The meaning of membership
Every newcomer to the Fellowship is welcome to take part in nearly all aspects of congregational life, whether as a visiting friend or official member. However some activities are reserved for members who support the Fellowship with their time, talent, and treasure, such as high-level pastoral care and voting at congregational meetings.
We take the meaning of membership seriously and don’t want that decision made too quickly or lightly. Membership means making a commitment of time, talent and treasure (at whatever level you are able) to the Fellowship.
Follow this link to learn more about the steps to membership.
Top Ten reasons to become a member
Although there will always be the holy trinity of coffee, conversation and committees as reasons to join a religious or spiritual community, here is a Top Ten list (though ours goes to eleven) of reasons you should become a member of UUFA.

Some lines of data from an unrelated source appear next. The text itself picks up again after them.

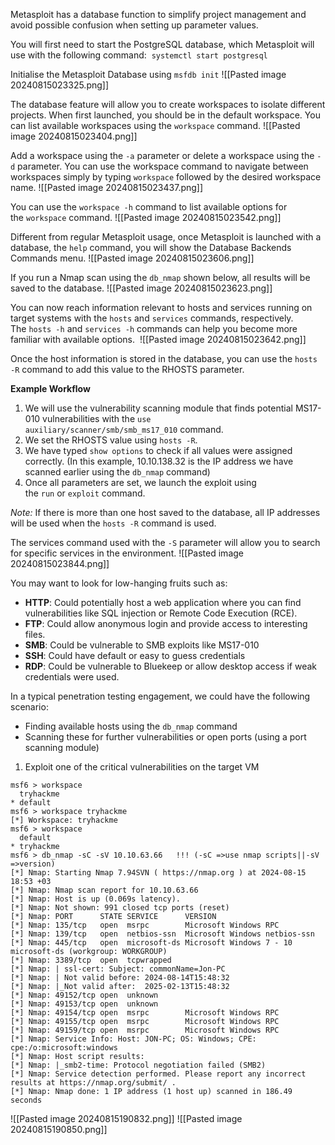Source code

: Metasploit has a database function to simplify project management and avoid possible confusion when setting up parameter values. 

You will first need to start the PostgreSQL database, which Metasploit will use with the following command:  `systemctl start postgresql`

Initialise the Metasploit Database using `msfdb init`
![[Pasted image 20240815023325.png]]

The database feature will allow you to create workspaces to isolate different projects. When first launched, you should be in the default workspace. You can list available workspaces using the `workspace` command.
![[Pasted image 20240815023404.png]]

Add a workspace using the `-a` parameter or delete a workspace using the `-d` parameter. You can use the workspace command to navigate between workspaces simply by typing `workspace` followed by the desired workspace name.
![[Pasted image 20240815023437.png]]

You can use the `workspace -h` command to list available options for the `workspace` command.
![[Pasted image 20240815023542.png]]

Different from regular Metasploit usage, once Metasploit is launched with a database, the `help` command, you will show the Database Backends Commands menu.
![[Pasted image 20240815023606.png]]

  
If you run a Nmap scan using the `db_nmap` shown below, all results will be saved to the database.
![[Pasted image 20240815023623.png]]

You can now reach information relevant to hosts and services running on target systems with the `hosts` and `services` commands, respectively. The `hosts -h` and `services -h` commands can help you become more familiar with available options. 
![[Pasted image 20240815023642.png]]

Once the host information is stored in the database, you can use the `hosts -R` command to add this value to the RHOSTS parameter.

**Example Workflow**
1. We will use the vulnerability scanning module that finds potential MS17-010 vulnerabilities with the `use auxiliary/scanner/smb/smb_ms17_010` command.
2. We set the RHOSTS value using `hosts -R`.
3. We have typed `show options` to check if all values were assigned correctly. (In this example, 10.10.138.32 is the IP address we have scanned earlier using the `db_nmap` command)
4. Once all parameters are set, we launch the exploit using the `run` or `exploit` command.

*Note:*
	If there is more than one host saved to the database, all IP addresses will be used when the `hosts -R` command is used.   

The services command used with the `-S` parameter will allow you to search for specific services in the environment.
![[Pasted image 20240815023844.png]]

You may want to look for low-hanging fruits such as:
- **HTTP**: Could potentially host a web application where you can find vulnerabilities like SQL injection or Remote Code Execution (RCE). 
- **FTP**: Could allow anonymous login and provide access to interesting files. 
- **SMB**: Could be vulnerable to SMB exploits like MS17-010
- **SSH**: Could have default or easy to guess credentials
- **RDP**: Could be vulnerable to Bluekeep or allow desktop access if weak credentials were used.

In a typical penetration testing engagement, we could have the following scenario: 
- Finding available hosts using the `db_nmap` command
- Scanning these for further vulnerabilities or open ports (using a port scanning module)


1) Exploit one of the critical vulnerabilities on the target VM
```
msf6 > workspace
  tryhackme
* default
msf6 > workspace tryhackme
[*] Workspace: tryhackme
msf6 > workspace
  default
* tryhackme
msf6 > db_nmap -sC -sV 10.10.63.66   !!! (-sC =>use nmap scripts||-sV =>version)
[*] Nmap: Starting Nmap 7.94SVN ( https://nmap.org ) at 2024-08-15 18:53 +03
[*] Nmap: Nmap scan report for 10.10.63.66
[*] Nmap: Host is up (0.069s latency).
[*] Nmap: Not shown: 991 closed tcp ports (reset)
[*] Nmap: PORT      STATE SERVICE      VERSION
[*] Nmap: 135/tcp   open  msrpc        Microsoft Windows RPC
[*] Nmap: 139/tcp   open  netbios-ssn  Microsoft Windows netbios-ssn
[*] Nmap: 445/tcp   open  microsoft-ds Microsoft Windows 7 - 10 microsoft-ds (workgroup: WORKGROUP)
[*] Nmap: 3389/tcp  open  tcpwrapped
[*] Nmap: | ssl-cert: Subject: commonName=Jon-PC
[*] Nmap: | Not valid before: 2024-08-14T15:48:32
[*] Nmap: |_Not valid after:  2025-02-13T15:48:32
[*] Nmap: 49152/tcp open  unknown
[*] Nmap: 49153/tcp open  unknown
[*] Nmap: 49154/tcp open  msrpc        Microsoft Windows RPC
[*] Nmap: 49155/tcp open  msrpc        Microsoft Windows RPC
[*] Nmap: 49159/tcp open  msrpc        Microsoft Windows RPC
[*] Nmap: Service Info: Host: JON-PC; OS: Windows; CPE: cpe:/o:microsoft:windows
[*] Nmap: Host script results:
[*] Nmap: |_smb2-time: Protocol negotiation failed (SMB2)
[*] Nmap: Service detection performed. Please report any incorrect results at https://nmap.org/submit/ .
[*] Nmap: Nmap done: 1 IP address (1 host up) scanned in 186.49 seconds
```

![[Pasted image 20240815190832.png]]
![[Pasted image 20240815190850.png]]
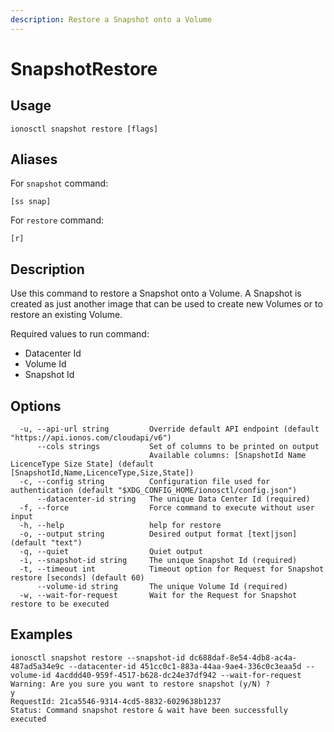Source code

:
 ```yaml
---
description: Restore a Snapshot onto a Volume
---
```


# SnapshotRestore

## Usage

```text
ionosctl snapshot restore [flags]
```

## Aliases

For `snapshot` command:
```text
[ss snap]
```

For `restore` command:
```text
[r]
```

## Description

Use this command to restore a Snapshot onto a Volume. A Snapshot is created as just another image that can be used to create new Volumes or to restore an existing Volume.

Required values to run command:

* Datacenter Id
* Volume Id
* Snapshot Id

## Options

```text
  -u, --api-url string         Override default API endpoint (default "https://api.ionos.com/cloudapi/v6")
      --cols strings           Set of columns to be printed on output 
                               Available columns: [SnapshotId Name LicenceType Size State] (default [SnapshotId,Name,LicenceType,Size,State])
  -c, --config string          Configuration file used for authentication (default "$XDG_CONFIG_HOME/ionosctl/config.json")
      --datacenter-id string   The unique Data Center Id (required)
  -f, --force                  Force command to execute without user input
  -h, --help                   help for restore
  -o, --output string          Desired output format [text|json] (default "text")
  -q, --quiet                  Quiet output
  -i, --snapshot-id string     The unique Snapshot Id (required)
  -t, --timeout int            Timeout option for Request for Snapshot restore [seconds] (default 60)
      --volume-id string       The unique Volume Id (required)
  -w, --wait-for-request       Wait for the Request for Snapshot restore to be executed
```

## Examples

```text
ionosctl snapshot restore --snapshot-id dc688daf-8e54-4db8-ac4a-487ad5a34e9c --datacenter-id 451cc0c1-883a-44aa-9ae4-336c0c3eaa5d --volume-id 4acddd40-959f-4517-b628-dc24e37df942 --wait-for-request 
Warning: Are you sure you want to restore snapshot (y/N) ? 
y
RequestId: 21ca5546-9314-4cd5-8832-6029638b1237
Status: Command snapshot restore & wait have been successfully executed
```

- To transform yourself and the world
- To give back in return for the many blessings in your own life
- To find meaning and purpose for your life
- To feel comfort and find hope in the midst of a broken world
- To bring greater peace and justice to your life and the world
- To make new friends and be glad you’re alive
- To sing, laugh, cry, share, love, and be merry
- To practice selflessness, humility, and generous hospitality
- To experience and celebrate awe and wonder
- To be reminded of what is most important in life
- To belong, to know there is a spiritual home that accepts all of who you are
If you would like to participate in newcomer orientations, or New UU, welcome visitors on Sunday morning, or otherwise take part in membership activities, please contact Larry Dendy, Chair, or members Carol Lee Baker, Lynn Rinker, Sherri Tanner, Lauren Nucci, Betsy Bean, Royce Knight, or Michelle Leebens-Mack.
Frequently Asked Questions
How do I become a member of UUFA?
Once you’ve decided to join the Fellowship, if you haven’t already, we ask that you attend a ‘New UU’ session or meet with Rev. Eskildsen. In this way we get to know you a little better and learn what brought you to UUFA. This also gives us a chance to learn about what you hope for by participating in life at UUFA.
We then ask you to review and sign our Covenant of Membership pledge. This briefly outlines our expectations of each other as members of the community. By signing, you promise or covenant to be responsible for your part. Some liken this pledge to a wedding vow because it is your promise to stay in relationship with the other members of the Fellowship to the best of your ability, and until that relationship no longer serves you.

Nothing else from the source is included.